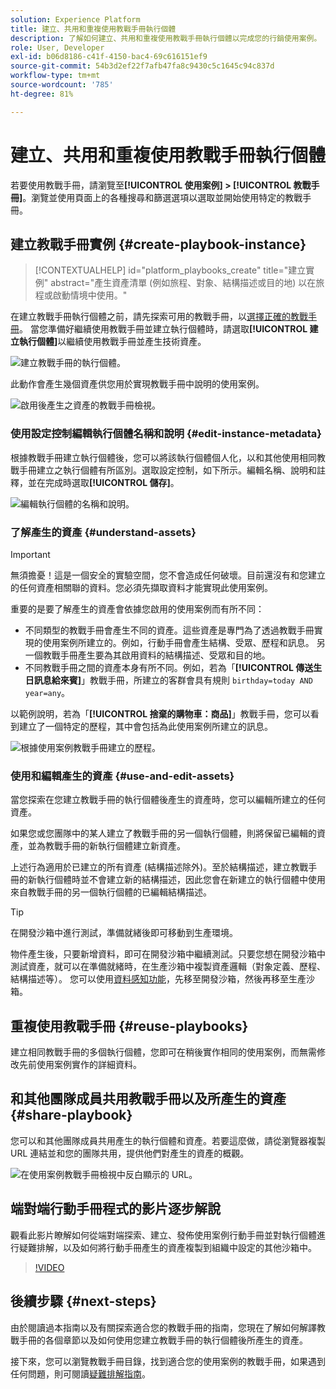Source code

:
 ```yaml
---
solution: Experience Platform
title: 建立、共用和重複使用教戰手冊執行個體
description: 了解如何建立、共用和重複使用教戰手冊執行個體以完成您的行銷使用案例。
role: User, Developer
exl-id: b06d8186-c41f-4150-bac4-69c616151ef9
source-git-commit: 54b3d2ef22f7afb47fa8c9430c5c1645c94c837d
workflow-type: tm+mt
source-wordcount: '785'
ht-degree: 81%

---
```


# 建立、共用和重複使用教戰手冊執行個體

若要使用教戰手冊，請瀏覽至&#x200B;**[!UICONTROL 使用案例] > [!UICONTROL 教戰手冊]**。瀏覽並使用頁面上的各種搜尋和篩選選項以選取並開始使用特定的教戰手冊。

## 建立教戰手冊實例 {#create-playbook-instance}

>[!CONTEXTUALHELP]
>id="platform_playbooks_create"
>title="建立實例"
>abstract="產生資產清單 (例如旅程、對象、結構描述或目的地) 以在旅程或啟動情境中使用。"

在建立教戰手冊執行個體之前，請先探索可用的教戰手冊，以[選擇正確的教戰手冊](/help/use-case-playbooks/playbooks/choose.md)。 當您準備好繼續使用教戰手冊並建立執行個體時，請選取&#x200B;**[!UICONTROL 建立執行個體]**&#x200B;以繼續使用教戰手冊並產生技術資產。

![建立教戰手冊的執行個體。](/help/use-case-playbooks/assets/playbooks/ui-guide/create-playbook-instance.png)

此動作會產生幾個資產供您用於實現教戰手冊中說明的使用案例。

![啟用後產生之資產的教戰手冊檢視。](/help/use-case-playbooks/assets/playbooks/ui-guide/play-view.png)

### 使用設定控制編輯執行個體名稱和說明 {#edit-instance-metadata}

根據教戰手冊建立執行個體後，您可以將該執行個體個人化，以和其他使用相同教戰手冊建立之執行個體有所區別。選取設定控制，如下所示。編輯名稱、說明和註釋，並在完成時選取&#x200B;**[!UICONTROL 儲存]**。

![編輯執行個體的名稱和說明。](/help/use-case-playbooks/assets/playbooks/ui-guide/playbook-settings.gif)

### 了解產生的資產 {#understand-assets}

>[!IMPORTANT]
>
>無須擔憂！這是一個安全的實驗空間，您不會造成任何破壞。目前還沒有和您建立的任何資產相關聯的資料。您必須先擷取資料才能實現此使用案例。

重要的是要了解產生的資產會依據您啟用的使用案例而有所不同：

* 不同類型的教戰手冊會產生不同的資產。這些資產是專門為了透過教戰手冊實現的使用案例所建立的。例如，行動手冊會產生結構、受眾、歷程和訊息。 另一個教戰手冊產生要為其啟用資料的結構描述、受眾和目的地。
* 不同教戰手冊之間的資產本身有所不同。例如，若為「**[!UICONTROL 傳送生日訊息給來賓]**」教戰手冊，所建立的客群會具有規則 `birthday=today AND year=any`。

以範例說明，若為「**[!UICONTROL 捨棄的購物車：商品]**」教戰手冊，您可以看到建立了一個特定的歷程，其中會包括為此使用案例所建立的訊息。

![根據使用案例教戰手冊建立的歷程。](/help/use-case-playbooks/assets/playbooks/ui-guide/journey-preview.png)

### 使用和編輯產生的資產 {#use-and-edit-assets}

當您探索在您建立教戰手冊的執行個體後產生的資產時，您可以編輯所建立的任何資產。

如果您或您團隊中的某人建立了教戰手冊的另一個執行個體，則將保留已編輯的資產，並為教戰手冊的新執行個體建立新資產。

上述行為適用於已建立的所有資產 (結構描述除外)。至於結構描述，建立教戰手冊的新執行個體時並不會建立新的結構描述，因此您會在新建立的執行個體中使用來自教戰手冊的另一個執行個體的已編輯結構描述。

>[!TIP]
>
>在開發沙箱中進行測試，準備就緒後即可移動到生產環境。
>
>物件產生後，只要新增資料，即可在開發沙箱中繼續測試。只要您想在開發沙箱中測試資產，就可以在準備就緒時，在生產沙箱中複製資產邏輯（對象定義、歷程、結構描述等）。 您可以使用[資料感知功能](/help/use-case-playbooks/playbooks/data-awareness.md)，先移至開發沙箱，然後再移至生產沙箱。

## 重複使用教戰手冊 {#reuse-playbooks}

建立相同教戰手冊的多個執行個體，您即可在稍後實作相同的使用案例，而無需修改先前使用案例實作的詳細資料。

## 和其他團隊成員共用教戰手冊以及所產生的資產 {#share-playbook}

您可以和其他團隊成員共用產生的執行個體和資產。若要這麼做，請從瀏覽器複製 URL 連結並和您的團隊共用，提供他們對產生的資產的概觀。

![在使用案例教戰手冊檢視中反白顯示的 URL。](/help/use-case-playbooks/assets/playbooks/ui-guide/playbook-url.png)

## 端對端行動手冊程式的影片逐步解說

觀看此影片瞭解如何從端對端探索、建立、發佈使用案例行動手冊並對執行個體進行疑難排解，以及如何將行動手冊產生的資產複製到組織中設定的其他沙箱中。

>[!VIDEO](https://video.tv.adobe.com/v/3427058/?learn=on)

## 後續步驟 {#next-steps}

由於閱讀過本指南以及有關探索適合您的教戰手冊的指南，您現在了解如何解譯教戰手冊的各個章節以及如何使用您建立教戰手冊的執行個體後所產生的資產。

接下來，您可以瀏覽教戰手冊目錄，找到適合您的使用案例的教戰手冊，如果遇到任何問題，則可閱讀[疑難排解指南](/help/use-case-playbooks/playbooks/troubleshooting.md)。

------------------------------------------------------------------------

Exercise:
Please copy the records above word for word, leaving out every picture.

Task output:
Source code

:
 ```yaml
---
solution: Experience Platform
title: 建立、共用和重複使用教戰手冊執行個體
description: 了解如何建立、共用和重複使用教戰手冊執行個體以完成您的行銷使用案例。
role: User, Developer
exl-id: b06d8186-c41f-4150-bac4-69c616151ef9
source-git-commit: 54b3d2ef22f7afb47fa8c9430c5c1645c94c837d
workflow-type: tm+mt
source-wordcount: '785'
ht-degree: 81%

---
```


# 建立、共用和重複使用教戰手冊執行個體

若要使用教戰手冊，請瀏覽至&#x200B;**[!UICONTROL 使用案例] > [!UICONTROL 教戰手冊]**。瀏覽並使用頁面上的各種搜尋和篩選選項以選取並開始使用特定的教戰手冊。

## 建立教戰手冊實例 {#create-playbook-instance}

>[!CONTEXTUALHELP]
>id="platform_playbooks_create"
>title="建立實例"
>abstract="產生資產清單 (例如旅程、對象、結構描述或目的地) 以在旅程或啟動情境中使用。"

在建立教戰手冊執行個體之前，請先探索可用的教戰手冊，以[選擇正確的教戰手冊](/help/use-case-playbooks/playbooks/choose.md)。 當您準備好繼續使用教戰手冊並建立執行個體時，請選取&#x200B;**[!UICONTROL 建立執行個體]**&#x200B;以繼續使用教戰手冊並產生技術資產。

![建立教戰手冊的執行個體。](/help/use-case-playbooks/assets/playbooks/ui-guide/create-playbook-instance.png)

此動作會產生幾個資產供您用於實現教戰手冊中說明的使用案例。

![啟用後產生之資產的教戰手冊檢視。](/help/use-case-playbooks/assets/playbooks/ui-guide/play-view.png)

### 使用設定控制編輯執行個體名稱和說明 {#edit-instance-metadata}

根據教戰手冊建立執行個體後，您可以將該執行個體個人化，以和其他使用相同教戰手冊建立之執行個體有所區別。選取設定控制，如下所示。編輯名稱、說明和註釋，並在完成時選取&#x200B;**[!UICONTROL 儲存]**。

![編輯執行個體的名稱和說明。](/help/use-case-playbooks/assets/playbooks/ui-guide/playbook-settings.gif)

### 了解產生的資產 {#understand-assets}

>[!IMPORTANT]
>
>無須擔憂！這是一個安全的實驗空間，您不會造成任何破壞。目前還沒有和您建立的任何資產相關聯的資料。您必須先擷取資料才能實現此使用案例。

重要的是要了解產生的資產會依據您啟用的使用案例而有所不同：

* 不同類型的教戰手冊會產生不同的資產。這些資產是專門為了透過教戰手冊實現的使用案例所建立的。例如，行動手冊會產生結構、受眾、歷程和訊息。 另一個教戰手冊產生要為其啟用資料的結構描述、受眾和目的地。
* 不同教戰手冊之間的資產本身有所不同。例如，若為「**[!UICONTROL 傳送生日訊息給來賓]**」教戰手冊，所建立的客群會具有規則 `birthday=today AND year=any`。

以範例說明，若為「**[!UICONTROL 捨棄的購物車：商品]**」教戰手冊，您可以看到建立了一個特定的歷程，其中會包括為此使用案例所建立的訊息。

![根據使用案例教戰手冊建立的歷程。](/help/use-case-playbooks/assets/playbooks/ui-guide/journey-preview.png)

### 使用和編輯產生的資產 {#use-and-edit-assets}

當您探索在您建立教戰手冊的執行個體後產生的資產時，您可以編輯所建立的任何資產。

如果您或您團隊中的某人建立了教戰手冊的另一個執行個體，則將保留已編輯的資產，並為教戰手冊的新執行個體建立新資產。

上述行為適用於已建立的所有資產 (結構描述除外)。至於結構描述，建立教戰手冊的新執行個體時並不會建立新的結構描述，因此您會在新建立的執行個體中使用來自教戰手冊的另一個執行個體的已編輯結構描述。

>[!TIP]
>
>在開發沙箱中進行測試，準備就緒後即可移動到生產環境。
>
>物件產生後，只要新增資料，即可在開發沙箱中繼續測試。只要您想在開發沙箱中測試資產，就可以在準備就緒時，在生產沙箱中複製資產邏輯（對象定義、歷程、結構描述等）。 您可以使用[資料感知功能](/help/use-case-playbooks/playbooks/data-awareness.md)，先移至開發沙箱，然後再移至生產沙箱。

## 重複使用教戰手冊 {#reuse-playbooks}

建立相同教戰手冊的多個執行個體，您即可在稍後實作相同的使用案例，而無需修改先前使用案例實作的詳細資料。

## 和其他團隊成員共用教戰手冊以及所產生的資產 {#share-playbook}

您可以和其他團隊成員共用產生的執行個體和資產。若要這麼做，請從瀏覽器複製 URL 連結並和您的團隊共用，提供他們對產生的資產的概觀。

![在使用案例教戰手冊檢視中反白顯示的 URL。](/help/use-case-playbooks/assets/playbooks/ui-guide/playbook-url.png)

## 端對端行動手冊程式的影片逐步解說

觀看此影片瞭解如何從端對端探索、建立、發佈使用案例行動手冊並對執行個體進行疑難排解，以及如何將行動手冊產生的資產複製到組織中設定的其他沙箱中。

>[!VIDEO](https://video.tv.adobe.com/v/3427058/?learn=on)

## 後續步驟 {#next-steps}

由於閱讀過本指南以及有關探索適合您的教戰手冊的指南，您現在了解如何解譯教戰手冊的各個章節以及如何使用您建立教戰手冊的執行個體後所產生的資產。

接下來，您可以瀏覽教戰手冊目錄，找到適合您的使用案例的教戰手冊，如果遇到任何問題，則可閱讀[疑難排解指南](/help/use-case-playbooks/playbooks/troubleshooting.md)。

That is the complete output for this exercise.